Rafel mencekal Raya yang sudah mengulurkan kartu. Tentu saja harga dirinya sebagai lelaki tidak menerima pembayaran semacam ini. "Anggap saja ini meeting diluar"
Raya tersenyum kecil dan membiarkan kartunya digantikan oleh Rafel. Man service semacam ini tentunya sudah sering Raya dapatkan tapi jika itu Rafel maka semuanya terasa lebih istimewa.
"Apa jadwal Pak Rafel setelah ini?"
Rafel menatap jam tangannya, "sepertinya hanya memeriksa beberapa berkas sebelum saya pindahkan pada tim pengembang. Apakah masih ada yang perlu dibahas lagi?"
"Tidak, hanya saja..." Raya melirik tangan Rafel diatas meja, dengan perlahan mengulurkan tangan untuk menangkup punggung tangan tersebut. "Saya memiliki voucher suit room di Grand Aldebaran Hotel. Bagaimana kalau malam ini kita melanjutkan pembahasan sekaligus... dinner?"
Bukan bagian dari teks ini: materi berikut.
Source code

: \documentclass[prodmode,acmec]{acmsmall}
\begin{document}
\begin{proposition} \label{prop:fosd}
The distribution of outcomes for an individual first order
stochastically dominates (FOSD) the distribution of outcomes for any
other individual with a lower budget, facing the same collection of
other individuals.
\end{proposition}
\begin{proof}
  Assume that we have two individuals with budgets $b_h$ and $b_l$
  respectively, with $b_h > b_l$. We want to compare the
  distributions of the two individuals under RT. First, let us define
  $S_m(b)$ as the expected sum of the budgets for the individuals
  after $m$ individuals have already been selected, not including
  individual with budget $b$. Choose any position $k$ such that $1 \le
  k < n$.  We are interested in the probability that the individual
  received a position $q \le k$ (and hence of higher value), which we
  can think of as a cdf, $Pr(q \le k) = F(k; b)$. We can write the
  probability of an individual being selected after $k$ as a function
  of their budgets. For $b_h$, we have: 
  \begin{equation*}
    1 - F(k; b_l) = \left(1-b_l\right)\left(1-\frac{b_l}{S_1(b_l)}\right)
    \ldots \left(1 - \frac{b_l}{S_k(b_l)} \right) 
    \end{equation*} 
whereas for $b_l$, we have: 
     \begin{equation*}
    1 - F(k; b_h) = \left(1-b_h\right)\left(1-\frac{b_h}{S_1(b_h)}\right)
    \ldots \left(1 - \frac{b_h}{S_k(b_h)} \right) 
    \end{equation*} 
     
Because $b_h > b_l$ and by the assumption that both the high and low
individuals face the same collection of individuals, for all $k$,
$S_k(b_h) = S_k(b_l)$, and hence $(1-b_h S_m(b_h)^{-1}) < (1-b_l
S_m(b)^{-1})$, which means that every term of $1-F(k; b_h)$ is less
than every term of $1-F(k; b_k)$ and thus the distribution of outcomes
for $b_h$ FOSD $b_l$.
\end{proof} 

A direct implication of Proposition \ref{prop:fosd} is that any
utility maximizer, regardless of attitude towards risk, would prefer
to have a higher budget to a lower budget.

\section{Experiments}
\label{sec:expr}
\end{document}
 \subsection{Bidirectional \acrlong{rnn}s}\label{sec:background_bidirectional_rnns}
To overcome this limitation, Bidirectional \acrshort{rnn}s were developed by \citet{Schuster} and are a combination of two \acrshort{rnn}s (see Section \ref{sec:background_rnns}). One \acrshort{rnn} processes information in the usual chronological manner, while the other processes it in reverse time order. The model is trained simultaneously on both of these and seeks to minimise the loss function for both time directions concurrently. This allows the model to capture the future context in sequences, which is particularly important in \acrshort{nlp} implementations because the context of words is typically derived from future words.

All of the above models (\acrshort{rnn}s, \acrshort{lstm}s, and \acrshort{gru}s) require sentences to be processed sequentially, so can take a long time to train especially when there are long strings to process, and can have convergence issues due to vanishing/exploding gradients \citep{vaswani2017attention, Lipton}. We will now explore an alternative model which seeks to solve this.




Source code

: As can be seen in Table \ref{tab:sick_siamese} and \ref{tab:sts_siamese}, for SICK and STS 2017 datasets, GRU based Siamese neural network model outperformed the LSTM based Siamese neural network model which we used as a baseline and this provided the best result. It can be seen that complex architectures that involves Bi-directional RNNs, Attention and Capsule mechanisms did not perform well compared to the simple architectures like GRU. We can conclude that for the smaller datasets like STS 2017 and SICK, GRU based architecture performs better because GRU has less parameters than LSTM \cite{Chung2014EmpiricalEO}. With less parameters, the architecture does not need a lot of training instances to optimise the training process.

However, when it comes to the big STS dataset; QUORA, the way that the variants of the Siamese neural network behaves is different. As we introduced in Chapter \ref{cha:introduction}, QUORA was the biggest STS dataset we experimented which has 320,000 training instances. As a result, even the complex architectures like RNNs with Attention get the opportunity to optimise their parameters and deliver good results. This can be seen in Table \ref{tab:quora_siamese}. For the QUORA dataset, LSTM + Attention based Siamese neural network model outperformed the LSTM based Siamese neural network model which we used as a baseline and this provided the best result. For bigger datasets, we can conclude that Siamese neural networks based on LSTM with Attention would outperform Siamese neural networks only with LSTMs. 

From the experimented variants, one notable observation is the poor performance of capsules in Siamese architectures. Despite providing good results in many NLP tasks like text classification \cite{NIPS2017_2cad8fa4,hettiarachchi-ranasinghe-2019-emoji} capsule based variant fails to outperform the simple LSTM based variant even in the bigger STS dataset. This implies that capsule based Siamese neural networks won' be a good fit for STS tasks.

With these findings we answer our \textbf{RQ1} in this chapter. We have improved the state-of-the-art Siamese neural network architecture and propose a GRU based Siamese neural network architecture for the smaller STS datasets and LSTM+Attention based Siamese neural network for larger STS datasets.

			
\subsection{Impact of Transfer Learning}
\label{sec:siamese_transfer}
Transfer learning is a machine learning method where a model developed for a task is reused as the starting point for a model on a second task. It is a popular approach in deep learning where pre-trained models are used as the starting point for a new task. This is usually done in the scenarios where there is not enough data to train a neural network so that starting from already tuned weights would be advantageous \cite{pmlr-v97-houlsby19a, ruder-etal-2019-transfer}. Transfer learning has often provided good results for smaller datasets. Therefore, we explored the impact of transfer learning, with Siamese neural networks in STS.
Ini adalah pertanyaan tersirat dan tentu saja insting Rafel sebagai lelaki langsung bekerja. "Maaf Bu Raya, sepertinya Anda salah paham. Saya menerima semua ini bukan dengan maksud seperti yang Anda bayangkan."
"Kalau begitu saya yang meminta maaf. Saya pikir kita memiliki ketertarikan yang sama" senyum kecil tidak hilang dari bibir Raya. Terlebih saat mendengar nada meminta maaf Rafel yang terkesan lembut.
"Tidak, sama sekali bukan. Hubungan kita tidak lebih dari hubungan profesional kerjasana dua perusahaan."
"Saya mengerti." Lalu Raya menegakan punggung, "sebagai tanda permintaan maaf saya atas kesalahpahaman ini, saya mengundang Anda dalam ferewell party peresmian proyek kita" saat mendapati raut penolakan Rafel, cepat-cepat Raya menambahkan, "tentu saja bersama staf dan tim yang terlibat"
"Tentu saja, saya akan hadir jika seperti itu"
Raya tampak menarik tas tangannya dan bergerak bangkit. Rafel mengikuti setelah menerima nota bill. Keduanya memang datang dengan menggunakan mobil Rafel karena Raya beralasan agar lebih efisien sebelumnya.
Sebaliknya, Raya meminta supirnya untuk datang menjemput. Saat keduanya tiba di bagian parkir, Raya beralasan kalau jadwal selanjutnya adalah kunjungan lapangan dan dirinya sudah sangat terlambat karena makan siang mereka memang melebihi tenggat.
"Saya akan menghubungi lagi nanti"
Rafel menunjukan senyum tipis, "sure, saya akan meminta Indah untuk mengatur bagian tim yang datang"
Lalu keduanya berpisah dan kembali dengan mobil masing-masing.
■■¤¤■■
"Pak, makan siangnya sudah terlanjur saya pesan. Apa mau dikembalikan saja?"